| What you are asked to do |
Lines holding the word "that" are the ones to copy from the data below.

=== Begin Enclosure ===

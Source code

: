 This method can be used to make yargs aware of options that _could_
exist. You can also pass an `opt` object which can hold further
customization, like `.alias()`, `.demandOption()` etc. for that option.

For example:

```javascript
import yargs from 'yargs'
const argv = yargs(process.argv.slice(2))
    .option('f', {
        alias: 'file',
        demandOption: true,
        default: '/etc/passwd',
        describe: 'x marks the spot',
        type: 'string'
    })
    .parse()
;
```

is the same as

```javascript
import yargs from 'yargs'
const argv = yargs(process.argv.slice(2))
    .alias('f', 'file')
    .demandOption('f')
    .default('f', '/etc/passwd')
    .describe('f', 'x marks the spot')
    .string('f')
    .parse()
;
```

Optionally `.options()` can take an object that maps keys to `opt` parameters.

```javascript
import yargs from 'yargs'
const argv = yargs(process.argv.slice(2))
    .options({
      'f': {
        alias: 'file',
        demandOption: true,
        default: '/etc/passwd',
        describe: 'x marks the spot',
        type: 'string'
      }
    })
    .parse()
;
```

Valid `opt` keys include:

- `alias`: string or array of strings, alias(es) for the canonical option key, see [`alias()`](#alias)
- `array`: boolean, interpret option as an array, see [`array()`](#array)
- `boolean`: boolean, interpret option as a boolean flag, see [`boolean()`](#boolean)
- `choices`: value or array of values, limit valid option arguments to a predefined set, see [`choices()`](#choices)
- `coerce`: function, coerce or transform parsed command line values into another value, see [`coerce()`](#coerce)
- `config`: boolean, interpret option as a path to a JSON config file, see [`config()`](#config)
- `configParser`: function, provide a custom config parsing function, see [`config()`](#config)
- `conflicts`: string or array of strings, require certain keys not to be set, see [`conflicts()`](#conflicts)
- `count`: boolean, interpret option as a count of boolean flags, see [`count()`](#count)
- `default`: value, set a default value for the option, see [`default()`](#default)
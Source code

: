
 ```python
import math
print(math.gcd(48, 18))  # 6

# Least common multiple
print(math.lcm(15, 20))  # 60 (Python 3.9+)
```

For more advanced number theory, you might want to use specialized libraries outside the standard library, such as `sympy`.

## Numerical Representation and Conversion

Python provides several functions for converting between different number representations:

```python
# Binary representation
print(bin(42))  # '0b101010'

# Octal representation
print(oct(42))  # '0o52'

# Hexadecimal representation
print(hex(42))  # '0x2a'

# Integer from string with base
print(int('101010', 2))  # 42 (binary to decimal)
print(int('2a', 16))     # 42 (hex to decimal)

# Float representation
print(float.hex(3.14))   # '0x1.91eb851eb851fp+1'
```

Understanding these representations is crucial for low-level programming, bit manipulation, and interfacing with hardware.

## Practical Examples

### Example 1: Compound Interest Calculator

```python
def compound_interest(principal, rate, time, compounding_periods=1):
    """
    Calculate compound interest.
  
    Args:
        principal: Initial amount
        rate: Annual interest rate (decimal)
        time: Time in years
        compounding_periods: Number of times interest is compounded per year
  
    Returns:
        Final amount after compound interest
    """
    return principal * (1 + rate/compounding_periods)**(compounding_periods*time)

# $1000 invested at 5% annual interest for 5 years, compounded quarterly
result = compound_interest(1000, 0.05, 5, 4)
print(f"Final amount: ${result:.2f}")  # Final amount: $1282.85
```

=== End Enclosure ===
=== Begin Enclosure ===

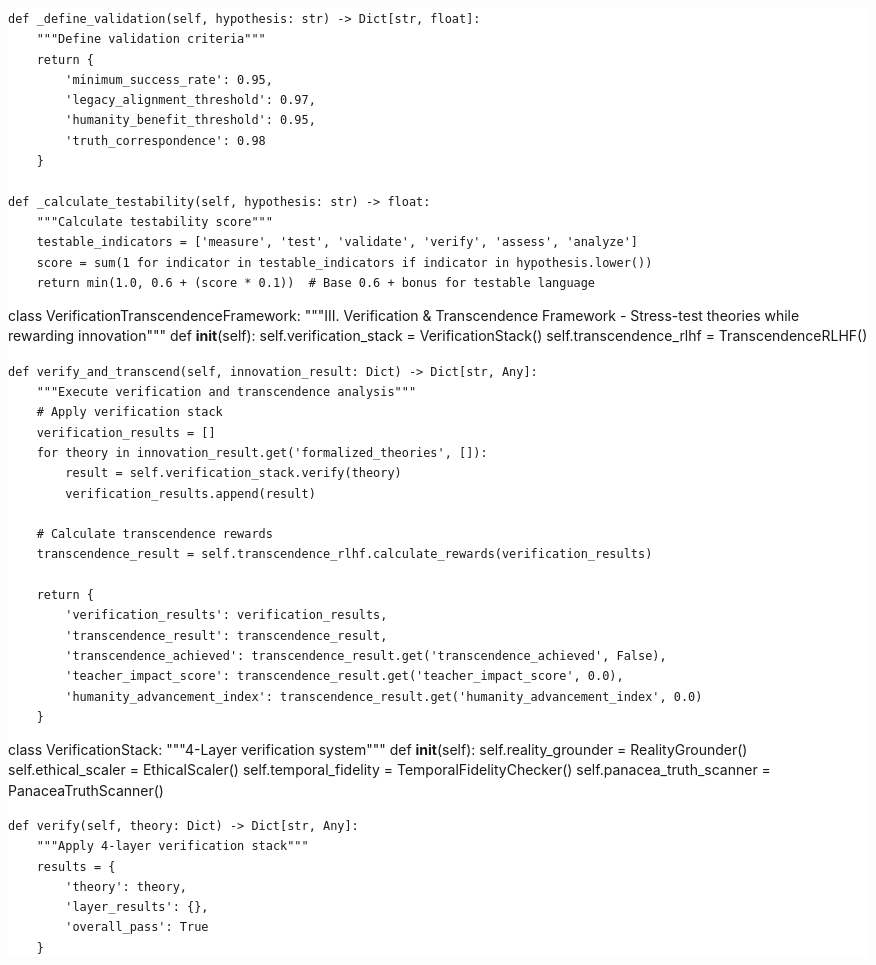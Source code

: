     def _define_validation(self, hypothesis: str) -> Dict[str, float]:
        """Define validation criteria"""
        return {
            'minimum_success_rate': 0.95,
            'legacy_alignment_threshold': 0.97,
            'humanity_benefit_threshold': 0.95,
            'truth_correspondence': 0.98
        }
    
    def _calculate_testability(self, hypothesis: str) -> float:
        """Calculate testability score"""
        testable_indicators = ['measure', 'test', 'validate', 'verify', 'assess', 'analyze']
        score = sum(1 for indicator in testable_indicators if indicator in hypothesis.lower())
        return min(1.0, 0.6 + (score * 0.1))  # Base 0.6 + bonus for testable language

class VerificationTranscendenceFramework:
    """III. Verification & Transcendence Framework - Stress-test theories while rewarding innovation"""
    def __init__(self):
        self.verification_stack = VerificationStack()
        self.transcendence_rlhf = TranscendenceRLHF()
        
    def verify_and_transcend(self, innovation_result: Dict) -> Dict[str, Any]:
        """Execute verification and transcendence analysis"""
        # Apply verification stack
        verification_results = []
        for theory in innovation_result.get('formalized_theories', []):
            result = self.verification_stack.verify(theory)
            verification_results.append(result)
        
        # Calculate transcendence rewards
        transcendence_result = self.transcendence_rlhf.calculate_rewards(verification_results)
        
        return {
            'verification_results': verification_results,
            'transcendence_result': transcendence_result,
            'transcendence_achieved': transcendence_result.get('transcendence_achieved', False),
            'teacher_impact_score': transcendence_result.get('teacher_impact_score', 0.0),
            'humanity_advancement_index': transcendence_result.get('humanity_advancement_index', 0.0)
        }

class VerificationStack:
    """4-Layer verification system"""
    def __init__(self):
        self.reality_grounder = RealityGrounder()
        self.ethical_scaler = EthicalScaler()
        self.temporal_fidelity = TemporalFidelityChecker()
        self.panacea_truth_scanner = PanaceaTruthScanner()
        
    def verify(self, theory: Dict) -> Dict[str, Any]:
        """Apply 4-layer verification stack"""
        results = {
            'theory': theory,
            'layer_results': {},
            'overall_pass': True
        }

=== End Enclosure ===

| Output for this exercise |
: This method can be used to make yargs aware of options that _could_
customization, like `.alias()`, `.demandOption()` etc. for that option.
Optionally `.options()` can take an object that maps keys to `opt` parameters.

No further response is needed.